SOURCE RECORDS:
*** Block opens ***
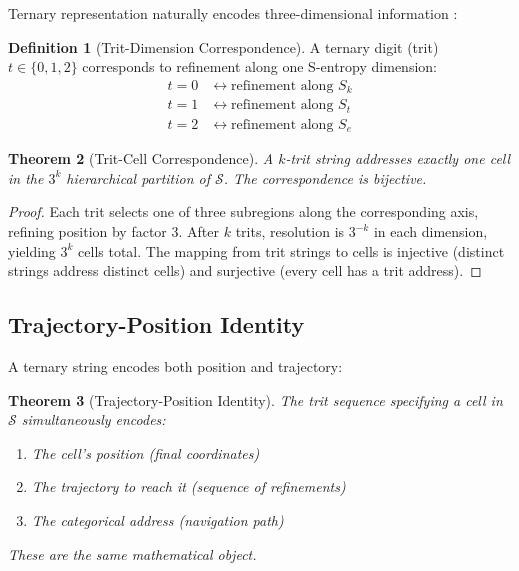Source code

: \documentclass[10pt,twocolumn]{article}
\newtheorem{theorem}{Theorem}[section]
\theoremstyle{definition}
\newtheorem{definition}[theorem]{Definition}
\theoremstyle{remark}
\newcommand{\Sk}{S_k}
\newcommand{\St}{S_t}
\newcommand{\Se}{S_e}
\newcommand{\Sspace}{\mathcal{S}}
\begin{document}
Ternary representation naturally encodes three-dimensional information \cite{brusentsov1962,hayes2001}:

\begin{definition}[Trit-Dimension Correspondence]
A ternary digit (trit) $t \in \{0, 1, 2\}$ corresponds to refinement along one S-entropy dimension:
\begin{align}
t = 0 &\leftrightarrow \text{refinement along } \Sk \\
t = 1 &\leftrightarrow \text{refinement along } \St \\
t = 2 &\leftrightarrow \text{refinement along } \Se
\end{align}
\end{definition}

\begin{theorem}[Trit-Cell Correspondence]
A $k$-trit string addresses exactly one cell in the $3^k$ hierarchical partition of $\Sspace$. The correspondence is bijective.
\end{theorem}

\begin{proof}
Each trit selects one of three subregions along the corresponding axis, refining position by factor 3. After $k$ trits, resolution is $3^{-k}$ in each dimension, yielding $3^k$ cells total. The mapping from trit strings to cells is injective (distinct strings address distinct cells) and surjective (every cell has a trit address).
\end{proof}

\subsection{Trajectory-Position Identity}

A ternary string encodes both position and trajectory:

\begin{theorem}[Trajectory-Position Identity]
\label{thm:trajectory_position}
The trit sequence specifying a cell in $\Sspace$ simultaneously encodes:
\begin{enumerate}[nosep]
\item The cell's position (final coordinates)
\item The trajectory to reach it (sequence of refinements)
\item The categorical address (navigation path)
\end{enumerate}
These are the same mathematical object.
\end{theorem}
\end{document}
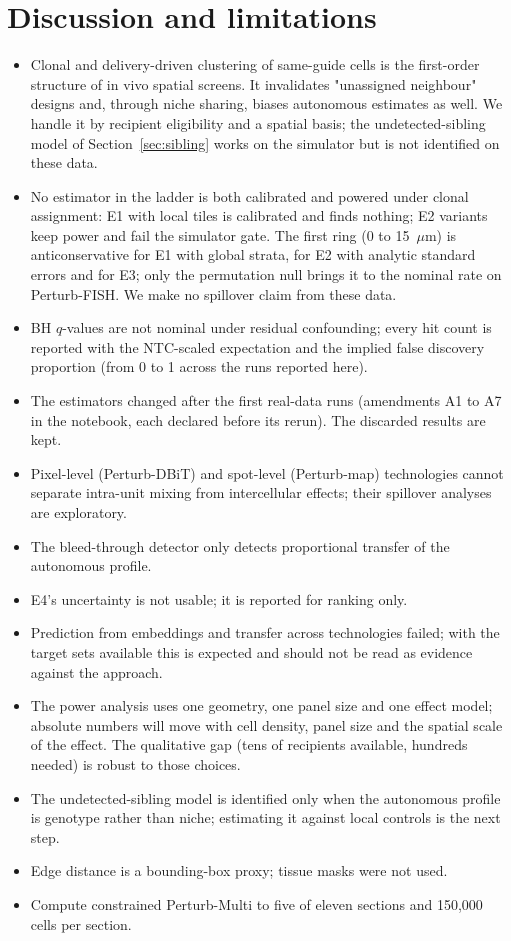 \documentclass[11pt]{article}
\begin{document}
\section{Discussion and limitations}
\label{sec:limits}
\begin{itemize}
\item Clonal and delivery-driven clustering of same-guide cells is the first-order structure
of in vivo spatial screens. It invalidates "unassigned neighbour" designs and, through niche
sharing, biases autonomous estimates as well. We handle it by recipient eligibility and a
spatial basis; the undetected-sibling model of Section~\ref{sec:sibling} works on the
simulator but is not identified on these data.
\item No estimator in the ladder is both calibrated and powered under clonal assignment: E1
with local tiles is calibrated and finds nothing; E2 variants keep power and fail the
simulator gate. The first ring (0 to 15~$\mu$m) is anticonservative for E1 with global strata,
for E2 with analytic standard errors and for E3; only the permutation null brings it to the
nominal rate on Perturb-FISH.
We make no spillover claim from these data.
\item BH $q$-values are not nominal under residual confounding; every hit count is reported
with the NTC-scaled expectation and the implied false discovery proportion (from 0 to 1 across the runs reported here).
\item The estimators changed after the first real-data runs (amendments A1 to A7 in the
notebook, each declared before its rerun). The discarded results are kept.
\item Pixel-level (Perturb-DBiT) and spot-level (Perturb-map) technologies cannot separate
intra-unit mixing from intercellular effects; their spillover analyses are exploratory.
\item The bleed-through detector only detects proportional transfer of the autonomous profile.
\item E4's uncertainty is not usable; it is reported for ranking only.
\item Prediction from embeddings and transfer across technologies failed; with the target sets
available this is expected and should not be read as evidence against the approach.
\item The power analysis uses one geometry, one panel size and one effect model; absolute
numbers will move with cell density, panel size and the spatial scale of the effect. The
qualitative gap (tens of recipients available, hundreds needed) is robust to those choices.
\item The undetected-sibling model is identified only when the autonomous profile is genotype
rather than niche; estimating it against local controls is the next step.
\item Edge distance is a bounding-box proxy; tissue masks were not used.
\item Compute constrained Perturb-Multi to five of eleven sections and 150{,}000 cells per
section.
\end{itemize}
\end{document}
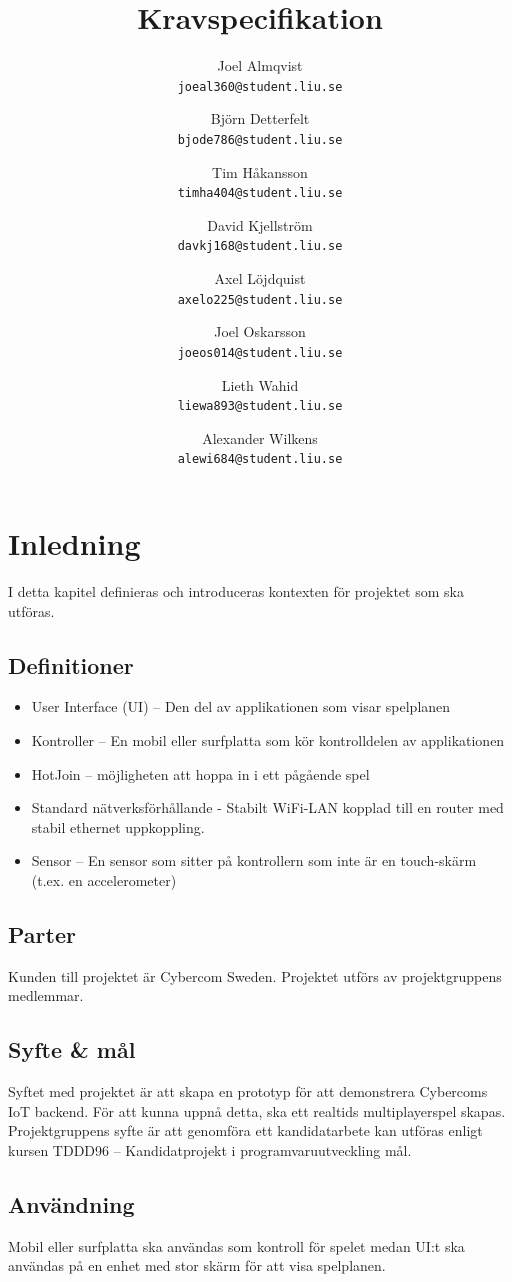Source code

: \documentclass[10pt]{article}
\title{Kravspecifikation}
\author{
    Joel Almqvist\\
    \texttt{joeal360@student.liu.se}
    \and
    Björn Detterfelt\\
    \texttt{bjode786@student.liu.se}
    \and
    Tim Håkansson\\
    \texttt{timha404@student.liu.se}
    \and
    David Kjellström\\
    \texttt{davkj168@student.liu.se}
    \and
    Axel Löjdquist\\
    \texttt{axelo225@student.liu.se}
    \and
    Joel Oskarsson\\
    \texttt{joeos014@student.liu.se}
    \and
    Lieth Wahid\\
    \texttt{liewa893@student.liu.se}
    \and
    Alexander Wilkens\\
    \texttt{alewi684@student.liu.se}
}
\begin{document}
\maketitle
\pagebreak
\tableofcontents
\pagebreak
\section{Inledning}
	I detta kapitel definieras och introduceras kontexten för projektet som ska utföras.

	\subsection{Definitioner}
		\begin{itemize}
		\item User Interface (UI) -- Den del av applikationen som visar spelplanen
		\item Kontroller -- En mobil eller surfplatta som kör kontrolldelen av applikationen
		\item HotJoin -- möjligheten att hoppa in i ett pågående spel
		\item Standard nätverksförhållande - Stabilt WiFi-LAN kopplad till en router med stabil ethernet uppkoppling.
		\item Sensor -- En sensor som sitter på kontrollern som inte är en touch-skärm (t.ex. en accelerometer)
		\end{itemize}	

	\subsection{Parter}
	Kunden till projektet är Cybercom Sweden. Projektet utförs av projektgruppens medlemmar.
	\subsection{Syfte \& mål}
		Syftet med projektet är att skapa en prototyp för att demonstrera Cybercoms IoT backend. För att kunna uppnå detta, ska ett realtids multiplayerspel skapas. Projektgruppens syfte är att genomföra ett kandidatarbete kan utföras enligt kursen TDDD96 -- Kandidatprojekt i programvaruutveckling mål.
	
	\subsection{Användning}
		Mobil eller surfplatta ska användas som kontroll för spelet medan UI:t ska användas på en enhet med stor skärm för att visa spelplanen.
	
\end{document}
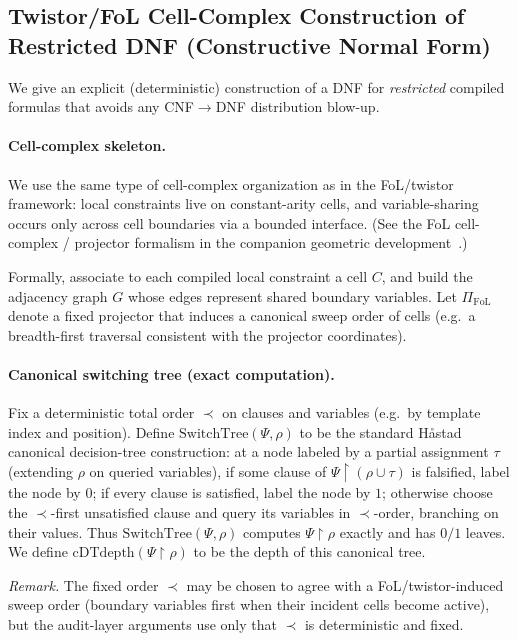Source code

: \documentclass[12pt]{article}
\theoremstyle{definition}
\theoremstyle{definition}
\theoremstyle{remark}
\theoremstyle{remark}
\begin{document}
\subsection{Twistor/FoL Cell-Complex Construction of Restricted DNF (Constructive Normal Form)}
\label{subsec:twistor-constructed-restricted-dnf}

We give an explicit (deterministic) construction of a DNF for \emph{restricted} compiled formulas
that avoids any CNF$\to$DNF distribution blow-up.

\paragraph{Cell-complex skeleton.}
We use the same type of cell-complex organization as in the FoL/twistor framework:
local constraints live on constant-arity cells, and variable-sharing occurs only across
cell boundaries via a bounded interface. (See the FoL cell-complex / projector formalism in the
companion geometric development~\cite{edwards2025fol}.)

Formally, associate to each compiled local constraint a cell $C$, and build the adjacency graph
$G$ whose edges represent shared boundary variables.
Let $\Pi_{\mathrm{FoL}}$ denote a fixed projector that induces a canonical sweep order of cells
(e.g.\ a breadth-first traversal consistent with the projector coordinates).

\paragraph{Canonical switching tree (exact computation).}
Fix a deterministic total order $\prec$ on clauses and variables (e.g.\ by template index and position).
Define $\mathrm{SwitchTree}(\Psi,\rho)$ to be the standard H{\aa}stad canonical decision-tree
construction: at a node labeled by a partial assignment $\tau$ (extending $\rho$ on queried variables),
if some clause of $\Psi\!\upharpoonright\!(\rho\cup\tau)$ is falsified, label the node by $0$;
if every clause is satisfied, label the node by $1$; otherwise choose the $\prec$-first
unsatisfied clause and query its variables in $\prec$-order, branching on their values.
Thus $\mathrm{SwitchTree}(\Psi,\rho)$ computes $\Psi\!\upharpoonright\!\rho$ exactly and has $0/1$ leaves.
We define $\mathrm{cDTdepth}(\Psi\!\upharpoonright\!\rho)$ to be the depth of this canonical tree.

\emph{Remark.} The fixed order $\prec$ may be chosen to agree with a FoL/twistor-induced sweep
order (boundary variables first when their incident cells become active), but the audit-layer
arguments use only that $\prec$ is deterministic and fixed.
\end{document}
*** Block closes ***
EXERCISE AIM:
Lines holding the string "spatial" are the answer; copy each one from the listing above.

WRITTEN ANSWER:
of in vivo spatial screens. It invalidates "unassigned neighbour" designs and, through niche
spatial basis; the undetected-sibling model of Section~\ref{sec:sibling} works on the
numbers will move with cell density, panel size and the spatial scale of the effect. The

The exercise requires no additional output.